* Work task
Return the data that follows, keeping every word and mark unchanged.

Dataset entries

==========

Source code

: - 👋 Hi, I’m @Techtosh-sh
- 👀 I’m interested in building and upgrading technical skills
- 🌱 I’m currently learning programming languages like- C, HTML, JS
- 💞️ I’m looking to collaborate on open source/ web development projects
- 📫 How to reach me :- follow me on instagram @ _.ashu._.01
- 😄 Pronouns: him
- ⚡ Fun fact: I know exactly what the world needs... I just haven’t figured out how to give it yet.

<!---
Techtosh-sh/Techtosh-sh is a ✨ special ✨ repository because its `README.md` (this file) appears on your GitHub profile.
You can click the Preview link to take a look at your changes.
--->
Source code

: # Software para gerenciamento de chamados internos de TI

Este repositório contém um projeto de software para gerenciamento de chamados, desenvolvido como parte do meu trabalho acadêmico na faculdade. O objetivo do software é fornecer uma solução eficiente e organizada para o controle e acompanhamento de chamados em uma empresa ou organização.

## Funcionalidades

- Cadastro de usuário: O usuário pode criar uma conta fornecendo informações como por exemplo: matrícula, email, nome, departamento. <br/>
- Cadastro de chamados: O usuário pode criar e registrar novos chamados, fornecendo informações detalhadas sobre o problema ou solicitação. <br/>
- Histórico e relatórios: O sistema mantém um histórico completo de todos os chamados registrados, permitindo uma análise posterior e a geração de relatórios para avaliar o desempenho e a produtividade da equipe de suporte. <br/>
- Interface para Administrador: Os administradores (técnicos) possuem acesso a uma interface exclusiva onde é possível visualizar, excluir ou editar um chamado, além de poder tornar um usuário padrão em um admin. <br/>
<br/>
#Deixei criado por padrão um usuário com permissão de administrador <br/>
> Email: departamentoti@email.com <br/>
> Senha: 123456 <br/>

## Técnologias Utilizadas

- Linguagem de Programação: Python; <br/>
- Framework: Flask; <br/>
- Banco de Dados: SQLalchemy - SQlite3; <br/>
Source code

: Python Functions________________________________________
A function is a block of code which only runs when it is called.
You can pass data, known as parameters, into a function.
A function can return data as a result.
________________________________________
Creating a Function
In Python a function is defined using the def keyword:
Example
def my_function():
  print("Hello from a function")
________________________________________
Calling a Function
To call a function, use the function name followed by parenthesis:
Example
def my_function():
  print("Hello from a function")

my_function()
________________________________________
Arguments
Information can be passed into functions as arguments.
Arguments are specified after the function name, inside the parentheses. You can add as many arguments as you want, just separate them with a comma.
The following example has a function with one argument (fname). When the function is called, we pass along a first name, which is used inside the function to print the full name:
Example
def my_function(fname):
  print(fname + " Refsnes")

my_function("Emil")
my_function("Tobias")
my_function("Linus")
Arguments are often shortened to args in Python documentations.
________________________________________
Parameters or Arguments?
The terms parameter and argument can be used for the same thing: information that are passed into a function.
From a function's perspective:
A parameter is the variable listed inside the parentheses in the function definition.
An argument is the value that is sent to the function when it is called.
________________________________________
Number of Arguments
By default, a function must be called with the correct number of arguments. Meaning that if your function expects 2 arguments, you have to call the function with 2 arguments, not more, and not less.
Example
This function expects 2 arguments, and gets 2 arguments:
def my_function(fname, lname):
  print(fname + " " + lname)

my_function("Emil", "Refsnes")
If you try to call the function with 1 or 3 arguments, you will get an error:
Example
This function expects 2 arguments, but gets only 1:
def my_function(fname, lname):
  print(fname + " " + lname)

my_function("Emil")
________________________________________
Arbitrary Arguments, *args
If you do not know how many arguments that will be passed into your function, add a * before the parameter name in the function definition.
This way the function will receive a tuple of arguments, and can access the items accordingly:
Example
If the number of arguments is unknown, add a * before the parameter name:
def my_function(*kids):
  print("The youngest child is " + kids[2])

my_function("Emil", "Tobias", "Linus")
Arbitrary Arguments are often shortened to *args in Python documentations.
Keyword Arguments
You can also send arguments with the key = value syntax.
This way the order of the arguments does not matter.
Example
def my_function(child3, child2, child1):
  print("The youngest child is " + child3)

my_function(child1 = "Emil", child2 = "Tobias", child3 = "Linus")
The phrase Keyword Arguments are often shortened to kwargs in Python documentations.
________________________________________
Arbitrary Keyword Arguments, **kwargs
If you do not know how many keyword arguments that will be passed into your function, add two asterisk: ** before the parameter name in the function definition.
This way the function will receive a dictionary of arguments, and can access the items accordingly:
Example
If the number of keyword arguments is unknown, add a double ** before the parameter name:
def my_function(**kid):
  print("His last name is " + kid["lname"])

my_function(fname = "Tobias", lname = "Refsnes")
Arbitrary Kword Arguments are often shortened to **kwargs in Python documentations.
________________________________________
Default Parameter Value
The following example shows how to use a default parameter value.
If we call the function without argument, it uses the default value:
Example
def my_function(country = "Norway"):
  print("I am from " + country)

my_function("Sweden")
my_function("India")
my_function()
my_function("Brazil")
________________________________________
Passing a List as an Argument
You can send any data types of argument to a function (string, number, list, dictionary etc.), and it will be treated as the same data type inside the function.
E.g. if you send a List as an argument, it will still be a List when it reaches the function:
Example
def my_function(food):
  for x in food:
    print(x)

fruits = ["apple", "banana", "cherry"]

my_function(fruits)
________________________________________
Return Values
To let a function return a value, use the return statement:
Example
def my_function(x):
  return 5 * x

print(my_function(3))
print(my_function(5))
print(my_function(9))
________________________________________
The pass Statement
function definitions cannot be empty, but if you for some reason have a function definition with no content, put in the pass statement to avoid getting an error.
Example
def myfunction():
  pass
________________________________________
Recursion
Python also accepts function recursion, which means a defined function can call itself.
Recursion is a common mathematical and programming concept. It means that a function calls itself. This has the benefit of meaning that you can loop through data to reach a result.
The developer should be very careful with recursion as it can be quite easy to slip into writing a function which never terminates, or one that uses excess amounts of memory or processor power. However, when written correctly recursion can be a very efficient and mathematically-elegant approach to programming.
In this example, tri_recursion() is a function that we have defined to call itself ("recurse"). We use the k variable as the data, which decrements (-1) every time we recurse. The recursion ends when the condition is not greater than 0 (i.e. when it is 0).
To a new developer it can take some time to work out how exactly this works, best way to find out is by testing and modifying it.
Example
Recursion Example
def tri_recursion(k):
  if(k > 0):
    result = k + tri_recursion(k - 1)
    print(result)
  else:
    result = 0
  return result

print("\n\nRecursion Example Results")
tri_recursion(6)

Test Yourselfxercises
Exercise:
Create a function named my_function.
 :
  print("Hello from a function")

==========

* Task result
Source code

: - 👋 Hi, I’m @Techtosh-sh
- 👀 I’m interested in building and upgrading technical skills
- 🌱 I’m currently learning programming languages like- C, HTML, JS
- 💞️ I’m looking to collaborate on open source/ web development projects
- 📫 How to reach me :- follow me on instagram @ _.ashu._.01
- 😄 Pronouns: him
- ⚡ Fun fact: I know exactly what the world needs... I just haven’t figured out how to give it yet.

<!---
Techtosh-sh/Techtosh-sh is a ✨ special ✨ repository because its `README.md` (this file) appears on your GitHub profile.
You can click the Preview link to take a look at your changes.
--->
Source code

: # Software para gerenciamento de chamados internos de TI

Este repositório contém um projeto de software para gerenciamento de chamados, desenvolvido como parte do meu trabalho acadêmico na faculdade. O objetivo do software é fornecer uma solução eficiente e organizada para o controle e acompanhamento de chamados em uma empresa ou organização.

## Funcionalidades

- Cadastro de usuário: O usuário pode criar uma conta fornecendo informações como por exemplo: matrícula, email, nome, departamento. <br/>
- Cadastro de chamados: O usuário pode criar e registrar novos chamados, fornecendo informações detalhadas sobre o problema ou solicitação. <br/>
- Histórico e relatórios: O sistema mantém um histórico completo de todos os chamados registrados, permitindo uma análise posterior e a geração de relatórios para avaliar o desempenho e a produtividade da equipe de suporte. <br/>
- Interface para Administrador: Os administradores (técnicos) possuem acesso a uma interface exclusiva onde é possível visualizar, excluir ou editar um chamado, além de poder tornar um usuário padrão em um admin. <br/>
<br/>
#Deixei criado por padrão um usuário com permissão de administrador <br/>
> Email: departamentoti@email.com <br/>
> Senha: 123456 <br/>

## Técnologias Utilizadas

- Linguagem de Programação: Python; <br/>
- Framework: Flask; <br/>
- Banco de Dados: SQLalchemy - SQlite3; <br/>
Source code

: Python Functions________________________________________
A function is a block of code which only runs when it is called.
You can pass data, known as parameters, into a function.
A function can return data as a result.
________________________________________
Creating a Function
In Python a function is defined using the def keyword:
Example
def my_function():
  print("Hello from a function")
________________________________________
Calling a Function
To call a function, use the function name followed by parenthesis:
Example
def my_function():
  print("Hello from a function")

my_function()
________________________________________
Arguments
Information can be passed into functions as arguments.
Arguments are specified after the function name, inside the parentheses. You can add as many arguments as you want, just separate them with a comma.
The following example has a function with one argument (fname). When the function is called, we pass along a first name, which is used inside the function to print the full name:
Example
def my_function(fname):
  print(fname + " Refsnes")

my_function("Emil")
my_function("Tobias")
my_function("Linus")
Arguments are often shortened to args in Python documentations.
________________________________________
Parameters or Arguments?
The terms parameter and argument can be used for the same thing: information that are passed into a function.
From a function's perspective:
A parameter is the variable listed inside the parentheses in the function definition.
An argument is the value that is sent to the function when it is called.
________________________________________
Number of Arguments
By default, a function must be called with the correct number of arguments. Meaning that if your function expects 2 arguments, you have to call the function with 2 arguments, not more, and not less.
Example
This function expects 2 arguments, and gets 2 arguments:
def my_function(fname, lname):
  print(fname + " " + lname)

my_function("Emil", "Refsnes")
If you try to call the function with 1 or 3 arguments, you will get an error:
Example
This function expects 2 arguments, but gets only 1:
def my_function(fname, lname):
  print(fname + " " + lname)

my_function("Emil")
________________________________________
Arbitrary Arguments, *args
If you do not know how many arguments that will be passed into your function, add a * before the parameter name in the function definition.
This way the function will receive a tuple of arguments, and can access the items accordingly:
Example
If the number of arguments is unknown, add a * before the parameter name:
def my_function(*kids):
  print("The youngest child is " + kids[2])

my_function("Emil", "Tobias", "Linus")
Arbitrary Arguments are often shortened to *args in Python documentations.
Keyword Arguments
You can also send arguments with the key = value syntax.
This way the order of the arguments does not matter.
Example
def my_function(child3, child2, child1):
  print("The youngest child is " + child3)

my_function(child1 = "Emil", child2 = "Tobias", child3 = "Linus")
The phrase Keyword Arguments are often shortened to kwargs in Python documentations.
________________________________________
Arbitrary Keyword Arguments, **kwargs
If you do not know how many keyword arguments that will be passed into your function, add two asterisk: ** before the parameter name in the function definition.
This way the function will receive a dictionary of arguments, and can access the items accordingly:
Example
If the number of keyword arguments is unknown, add a double ** before the parameter name:
def my_function(**kid):
  print("His last name is " + kid["lname"])

my_function(fname = "Tobias", lname = "Refsnes")
Arbitrary Kword Arguments are often shortened to **kwargs in Python documentations.
________________________________________
Default Parameter Value
The following example shows how to use a default parameter value.
If we call the function without argument, it uses the default value:
Example
def my_function(country = "Norway"):
  print("I am from " + country)

my_function("Sweden")
my_function("India")
my_function()
my_function("Brazil")
________________________________________
Passing a List as an Argument
You can send any data types of argument to a function (string, number, list, dictionary etc.), and it will be treated as the same data type inside the function.
E.g. if you send a List as an argument, it will still be a List when it reaches the function:
Example
def my_function(food):
  for x in food:
    print(x)

fruits = ["apple", "banana", "cherry"]

my_function(fruits)
________________________________________
Return Values
To let a function return a value, use the return statement:
Example
def my_function(x):
  return 5 * x

print(my_function(3))
print(my_function(5))
print(my_function(9))
________________________________________
The pass Statement
function definitions cannot be empty, but if you for some reason have a function definition with no content, put in the pass statement to avoid getting an error.
Example
def myfunction():
  pass
________________________________________
Recursion
Python also accepts function recursion, which means a defined function can call itself.
Recursion is a common mathematical and programming concept. It means that a function calls itself. This has the benefit of meaning that you can loop through data to reach a result.
The developer should be very careful with recursion as it can be quite easy to slip into writing a function which never terminates, or one that uses excess amounts of memory or processor power. However, when written correctly recursion can be a very efficient and mathematically-elegant approach to programming.
In this example, tri_recursion() is a function that we have defined to call itself ("recurse"). We use the k variable as the data, which decrements (-1) every time we recurse. The recursion ends when the condition is not greater than 0 (i.e. when it is 0).
To a new developer it can take some time to work out how exactly this works, best way to find out is by testing and modifying it.
Example
Recursion Example
def tri_recursion(k):
  if(k > 0):
    result = k + tri_recursion(k - 1)
    print(result)
  else:
    result = 0
  return result

print("\n\nRecursion Example Results")
tri_recursion(6)

Test Yourselfxercises
Exercise:
Create a function named my_function.
 :
  print("Hello from a function")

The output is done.